Schon während seines Studiums hat sich der heute 41-Jährige unerschrocken gegen Menschenrechtsverstöße eingesetzt. Mehrfach wurde Sann Aung festgenommen, litt unter rauen Haftbedingungen, wurde wiederholt angegriffen und regelmäßig bedroht.

In Myanmar vertritt er seit 2012 als Anwalt inhaftierte Kindersoldaten und Menschen, die gegen eine umstrittene Kupfermine protestierten oder deren Land durch das Militär konfisziert wurde. Mit der Nominierung werde ein positives Signal an die Aktivisten in Myanmar gesandt, freut sich Robert Sann Aung: "Eure Erfolge werden von der Welt nicht vergessen." Mit seinen Mitstreitern will er für eine Besserstellung der Bürger kämpfen, damit sie würdevoll leben können, unter gerechten Gesetzen und im Einklang mit den Prinzipien der UN-Menschenrechtserklärung.

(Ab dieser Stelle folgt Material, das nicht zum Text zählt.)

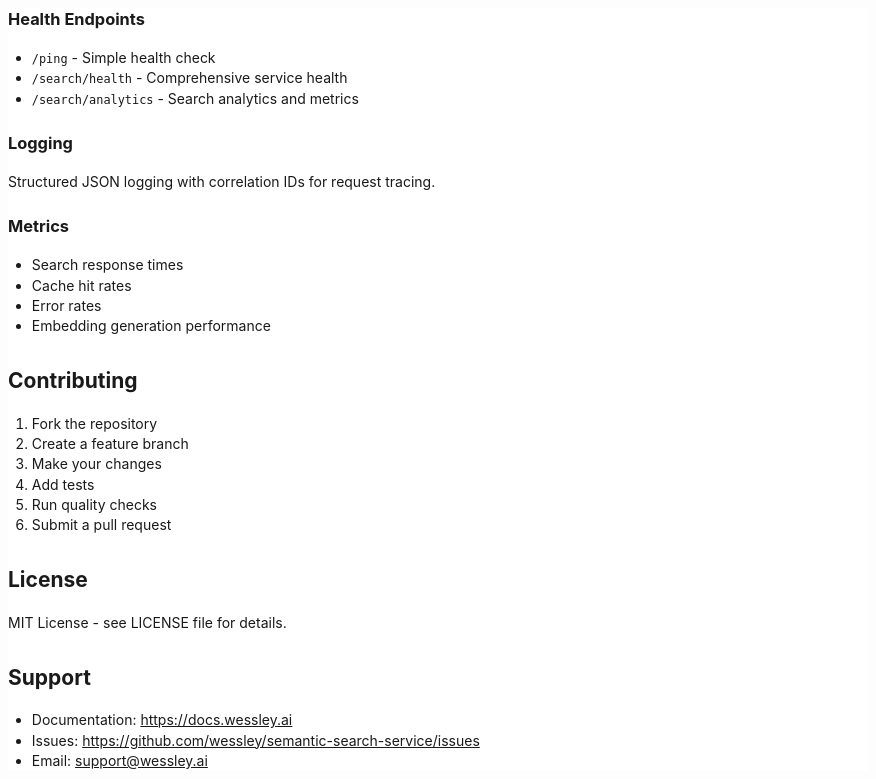 ### Health Endpoints
- `/ping` - Simple health check
- `/search/health` - Comprehensive service health
- `/search/analytics` - Search analytics and metrics

### Logging
Structured JSON logging with correlation IDs for request tracing.

### Metrics
- Search response times
- Cache hit rates
- Error rates
- Embedding generation performance

## Contributing

1. Fork the repository
2. Create a feature branch
3. Make your changes
4. Add tests
5. Run quality checks
6. Submit a pull request

## License

MIT License - see LICENSE file for details.

## Support

- Documentation: https://docs.wessley.ai
- Issues: https://github.com/wessley/semantic-search-service/issues
- Email: support@wessley.ai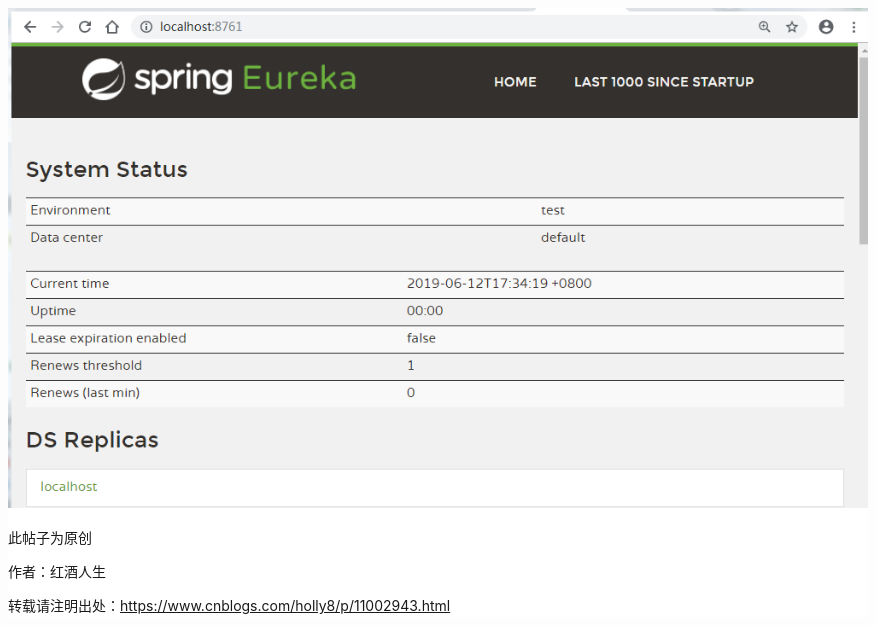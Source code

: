 ![markdown picture](./image/3/17.png)

 

此帖子为原创

作者：红酒人生

转载请注明出处：https://www.cnblogs.com/holly8/p/11002943.html
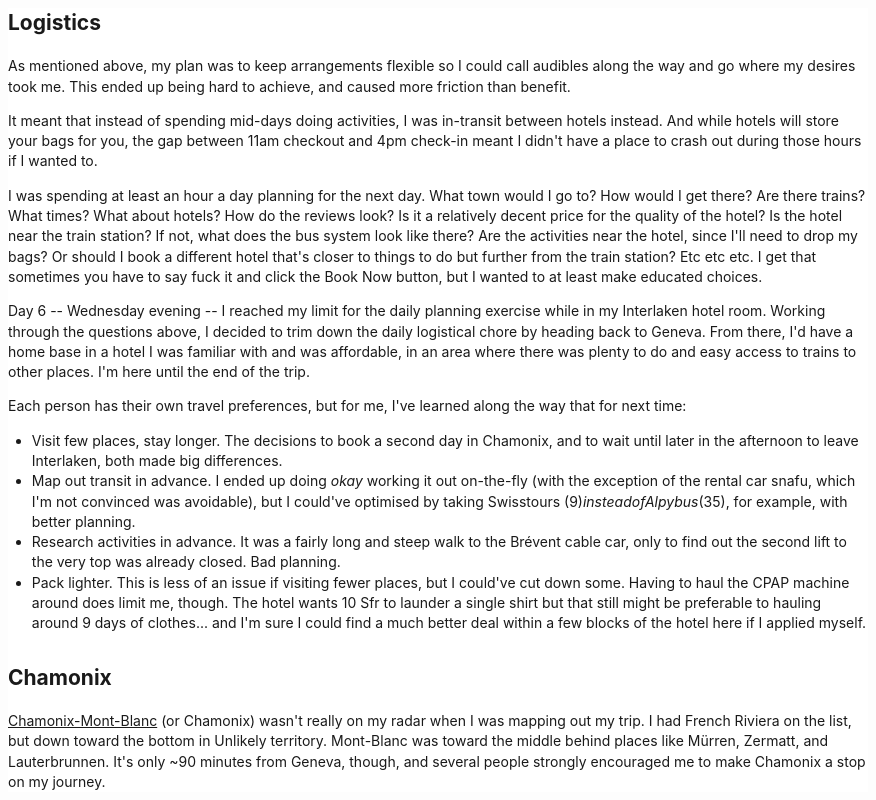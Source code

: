 
## Logistics

As mentioned above, my plan was to keep arrangements flexible so I could
call audibles along the way and go where my desires took me. This ended 
up being hard to achieve, and caused more friction than benefit. 

It meant that instead of spending mid-days doing activities, I was 
in-transit between hotels instead. And while hotels will store your 
bags for you, the gap between 11am checkout and 4pm check-in meant I 
didn't have a place to crash out during those hours if I wanted to. 

I was spending at least an hour a day planning for the next day. What town would I 
go to? How would I get there? Are there trains? What times? What about hotels? 
How do the reviews look? Is it a relatively decent price for the quality of the hotel? 
Is the hotel near the train station? If not, what does the bus system look like 
there? Are the activities near the hotel, since I'll need to drop my bags? Or 
should I book a different hotel that's closer to things to do but further from 
the train station? Etc etc etc. I get that sometimes you have to say fuck it and 
click the Book Now button, but I wanted to at least make educated choices. 

Day 6 -- Wednesday evening -- I reached my limit for the daily planning exercise while 
in my Interlaken hotel room. Working through the questions above, I decided to trim 
down the daily logistical chore by heading back to Geneva. From there, I'd have 
a home base in a hotel I was familiar with and was affordable, in an area where 
there was plenty to do and easy access to trains to other places. I'm here until
the end of the trip.

Each person has their own travel preferences, but for me, I've learned 
along the way that for next time:
- Visit few places, stay longer. The decisions to book a second day in Chamonix, 
  and to wait until later in the afternoon to leave Interlaken, both 
  made big differences. 
- Map out transit in advance. I ended up doing _okay_ working it out on-the-fly (with 
  the exception of the rental car snafu, which I'm not convinced was avoidable),
  but I could've optimised by taking Swisstours ($9) instead of Alpybus ($35), 
  for example, with better planning. 
- Research activities in advance. It was a fairly long and steep walk to 
  the Brévent cable car, only to find out the second lift to the very top was 
  already closed. Bad planning.
- Pack lighter. This is less of an issue if visiting fewer places, but I could've
  cut down some. Having to haul the CPAP machine around does limit me, though. 
  The hotel wants 10 Sfr to launder a single shirt but that still might be 
  preferable to hauling around 9 days of clothes... and I'm sure I could find 
  a much better deal within a few blocks of the hotel here if I applied myself. 

## Chamonix

[Chamonix-Mont-Blanc](https://en.wikipedia.org/wiki/Chamonix) (or Chamonix) wasn't 
really on my radar when I was mapping out my trip. I had French Riviera on the list,
but down toward the bottom in Unlikely territory. Mont-Blanc was toward the middle 
behind places like Mürren, Zermatt, and Lauterbrunnen. It's only ~90 minutes 
from Geneva, though, and several people strongly encouraged me to make Chamonix a 
stop on my journey.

"Menschen schätzen unsere Arbeit"

Dritter Nominierter für den Martin-Ennals-Preis ist Ahmed Mansoor aus den Vereinigten Arabischen Emiraten. Er gehört zu den Wenigen in diesem Land, die sich öffentlich für Menschenrechte einsetzen. Regelmäßig prangert der Blogger und Aktivist willkürliche Verhaftungen, Folter und menschenunwürdige Behandlungen an. Mansoor kritisiert öffentlich das Fehlen minimaler Standards bei Gerichtsverfahren, die mangelnde Unabhängigkeit der Justiz oder die nationale Gesetzgebung in den Emiraten, die internationales Recht und Menschenrechte verletzt.

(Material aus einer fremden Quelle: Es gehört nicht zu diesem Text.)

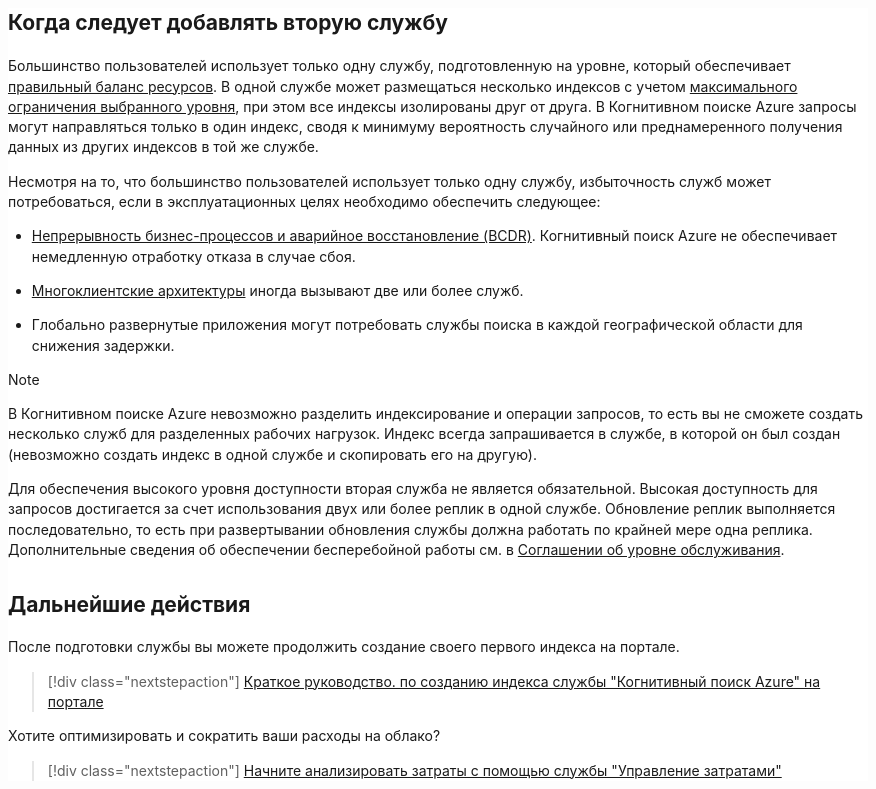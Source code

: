 ## <a name="when-to-add-a-second-service"></a>Когда следует добавлять вторую службу

Большинство пользователей использует только одну службу, подготовленную на уровне, который обеспечивает [правильный баланс ресурсов](search-sku-tier.md). В одной службе может размещаться несколько индексов с учетом [максимального ограничения выбранного уровня](search-capacity-planning.md), при этом все индексы изолированы друг от друга. В Когнитивном поиске Azure запросы могут направляться только в один индекс, сводя к минимуму вероятность случайного или преднамеренного получения данных из других индексов в той же службе.

Несмотря на то, что большинство пользователей использует только одну службу, избыточность служб может потребоваться, если в эксплуатационных целях необходимо обеспечить следующее:

+ [Непрерывность бизнес-процессов и аварийное восстановление (BCDR)](../best-practices-availability-paired-regions.md). Когнитивный поиск Azure не обеспечивает немедленную отработку отказа в случае сбоя.

+ [Многоклиентские архитектуры](search-modeling-multitenant-saas-applications.md) иногда вызывают две или более служб.

+ Глобально развернутые приложения могут потребовать службы поиска в каждой географической области для снижения задержки.

> [!NOTE]
> В Когнитивном поиске Azure невозможно разделить индексирование и операции запросов, то есть вы не сможете создать несколько служб для разделенных рабочих нагрузок. Индекс всегда запрашивается в службе, в которой он был создан (невозможно создать индекс в одной службе и скопировать его на другую).

Для обеспечения высокого уровня доступности вторая служба не является обязательной. Высокая доступность для запросов достигается за счет использования двух или более реплик в одной службе. Обновление реплик выполняется последовательно, то есть при развертывании обновления службы должна работать по крайней мере одна реплика. Дополнительные сведения об обеспечении бесперебойной работы см. в [Соглашении об уровне обслуживания](https://azure.microsoft.com/support/legal/sla/search/v1_0/).

## <a name="next-steps"></a>Дальнейшие действия

После подготовки службы вы можете продолжить создание своего первого индекса на портале.

> [!div class="nextstepaction"]
> [Краткое руководство. по созданию индекса службы "Когнитивный поиск Azure" на портале](search-get-started-portal.md)

Хотите оптимизировать и сократить ваши расходы на облако?

> [!div class="nextstepaction"]
> [Начните анализировать затраты с помощью службы "Управление затратами"](../cost-management-billing/costs/quick-acm-cost-analysis.md?WT.mc_id=costmanagementcontent_docsacmhorizontal_-inproduct-learn)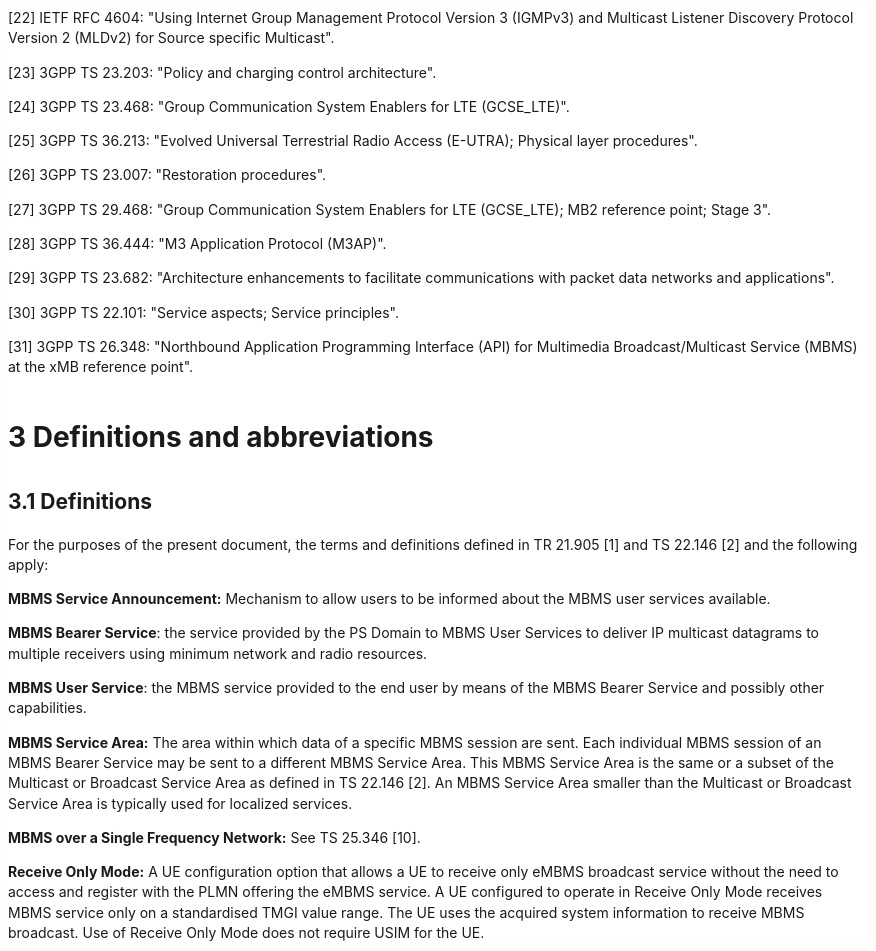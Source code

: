 \[22\] IETF RFC 4604: \"Using Internet Group Management Protocol Version
3 (IGMPv3) and Multicast Listener Discovery Protocol Version 2 (MLDv2)
for Source specific Multicast\".

\[23\] 3GPP TS 23.203: \"Policy and charging control architecture\".

\[24\] 3GPP TS 23.468: \"Group Communication System Enablers for LTE
(GCSE\_LTE)\".

\[25\] 3GPP TS 36.213: \"Evolved Universal Terrestrial Radio Access
(E-UTRA); Physical layer procedures\".

\[26\] 3GPP TS 23.007: \"Restoration procedures\".

\[27\] 3GPP TS 29.468: \"Group Communication System Enablers for LTE
(GCSE\_LTE); MB2 reference point; Stage 3\".

\[28\] 3GPP TS 36.444: \"M3 Application Protocol (M3AP)\".

\[29\] 3GPP TS 23.682: \"Architecture enhancements to facilitate
communications with packet data networks and applications\".

\[30\] 3GPP TS 22.101: \"Service aspects; Service principles\".

\[31\] 3GPP TS 26.348: \"Northbound Application Programming Interface
(API) for Multimedia Broadcast/Multicast Service (MBMS) at the xMB
reference point\".

3 Definitions and abbreviations
===============================

3.1 Definitions
---------------

For the purposes of the present document, the terms and definitions
defined in TR 21.905 \[1\] and TS 22.146 \[2\] and the following apply:

**MBMS Service Announcement:** Mechanism to allow users to be informed
about the MBMS user services available.

**MBMS Bearer Service**: the service provided by the PS Domain to MBMS
User Services to deliver IP multicast datagrams to multiple receivers
using minimum network and radio resources.

**MBMS User Service**: the MBMS service provided to the end user by
means of the MBMS Bearer Service and possibly other capabilities.

**MBMS Service Area:** The area within which data of a specific MBMS
session are sent. Each individual MBMS session of an MBMS Bearer Service
may be sent to a different MBMS Service Area. This MBMS Service Area is
the same or a subset of the Multicast or Broadcast Service Area as
defined in TS 22.146 \[2\]. An MBMS Service Area smaller than the
Multicast or Broadcast Service Area is typically used for localized
services.

**MBMS over a Single Frequency Network:** See TS 25.346 \[10\].

**Receive Only Mode:** A UE configuration option that allows a UE to
receive only eMBMS broadcast service without the need to access and
register with the PLMN offering the eMBMS service. A UE configured to
operate in Receive Only Mode receives MBMS service only on a
standardised TMGI value range. The UE uses the acquired system
information to receive MBMS broadcast. Use of Receive Only Mode does not
require USIM for the UE.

Der Blogger und Aktivist Ahmed Mansoor bei einer Presseveranstaltung in den Vereinigten Arabischen Emiraten. Er hält ein Mikrofon in der Hand. (Foto: AFP/Getty Images/K. Sahib)
Der Blogger und Aktivist Ahmed Mansoor kritisiert öffentlich das Regime seines HeimatlandesBild: AFP/Getty Images/K. Sahib

Die Nominierung ist auch für ihn eine Bestätigung seiner jahrelangen Arbeit: "Diese Anerkennung zeigt, dass wir in diesem Teil der Welt nicht alleine gelassen werden und dass unsere Stimmen auf Resonanz stoßen. Es beweist, dass Menschen unsere Arbeit schätzen", so Mansoor. 2011 saß er wegen seiner offenen Kritik selbst im Gefängnis. Anschließend wurde ihm sein Pass abgenommen und somit die Ausreise verwehrt.

Asmaou Diallo, Robert Sann Aung oder Ahmed Mansoor - wer von den drei Nominierten in diesem Jahr den Martin-Ennals-Preis erhält, wird am 6. Oktober in Genf bekannt gegeben. Der Preisträger erhält 30.000 Euro. Doch was viel wichtiger ist: Auszeichnung und internationale Aufmerksamkeit dient als Schutzschild. So können die Aktivisten weiter gegen die Verletzung der Menschenrechte kämpfen.